Data excerpts Block Start

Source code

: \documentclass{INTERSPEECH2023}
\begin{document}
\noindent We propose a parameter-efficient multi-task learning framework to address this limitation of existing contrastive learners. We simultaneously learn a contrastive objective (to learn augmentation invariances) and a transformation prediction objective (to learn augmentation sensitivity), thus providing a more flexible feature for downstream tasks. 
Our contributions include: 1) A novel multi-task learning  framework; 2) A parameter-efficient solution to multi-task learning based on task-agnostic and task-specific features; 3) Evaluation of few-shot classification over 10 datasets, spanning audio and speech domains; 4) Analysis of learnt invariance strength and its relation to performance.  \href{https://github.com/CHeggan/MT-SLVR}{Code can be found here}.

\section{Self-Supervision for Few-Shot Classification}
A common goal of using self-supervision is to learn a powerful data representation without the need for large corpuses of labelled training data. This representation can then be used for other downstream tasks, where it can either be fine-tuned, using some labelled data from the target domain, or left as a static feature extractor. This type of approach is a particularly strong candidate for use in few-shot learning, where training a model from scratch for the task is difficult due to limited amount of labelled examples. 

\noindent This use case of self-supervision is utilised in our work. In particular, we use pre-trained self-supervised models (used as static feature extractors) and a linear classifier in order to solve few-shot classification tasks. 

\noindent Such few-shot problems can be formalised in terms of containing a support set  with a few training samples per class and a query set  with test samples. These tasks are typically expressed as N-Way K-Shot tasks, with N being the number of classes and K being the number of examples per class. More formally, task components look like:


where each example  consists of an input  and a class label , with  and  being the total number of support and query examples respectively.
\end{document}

Data excerpts Block End
Data excerpts Block Start

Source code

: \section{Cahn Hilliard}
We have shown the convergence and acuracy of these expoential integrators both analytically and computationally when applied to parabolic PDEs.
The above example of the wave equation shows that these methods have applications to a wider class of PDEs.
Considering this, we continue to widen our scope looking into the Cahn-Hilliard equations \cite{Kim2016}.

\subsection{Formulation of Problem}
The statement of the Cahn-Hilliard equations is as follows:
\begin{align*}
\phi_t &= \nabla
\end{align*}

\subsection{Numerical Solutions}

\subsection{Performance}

Data excerpts Block End

Work instructions ▸ Select every line in the records above that contains the word "support".

Your response ▸
\noindent Such few-shot problems can be formalised in terms of containing a support set  with a few training samples per class and a query set  with test samples. These tasks are typically expressed as N-Way K-Shot tasks, with N being the number of classes and K being the number of examples per class. More formally, task components look like:
where each example  consists of an input  and a class label , with  and  being the total number of support and query examples respectively.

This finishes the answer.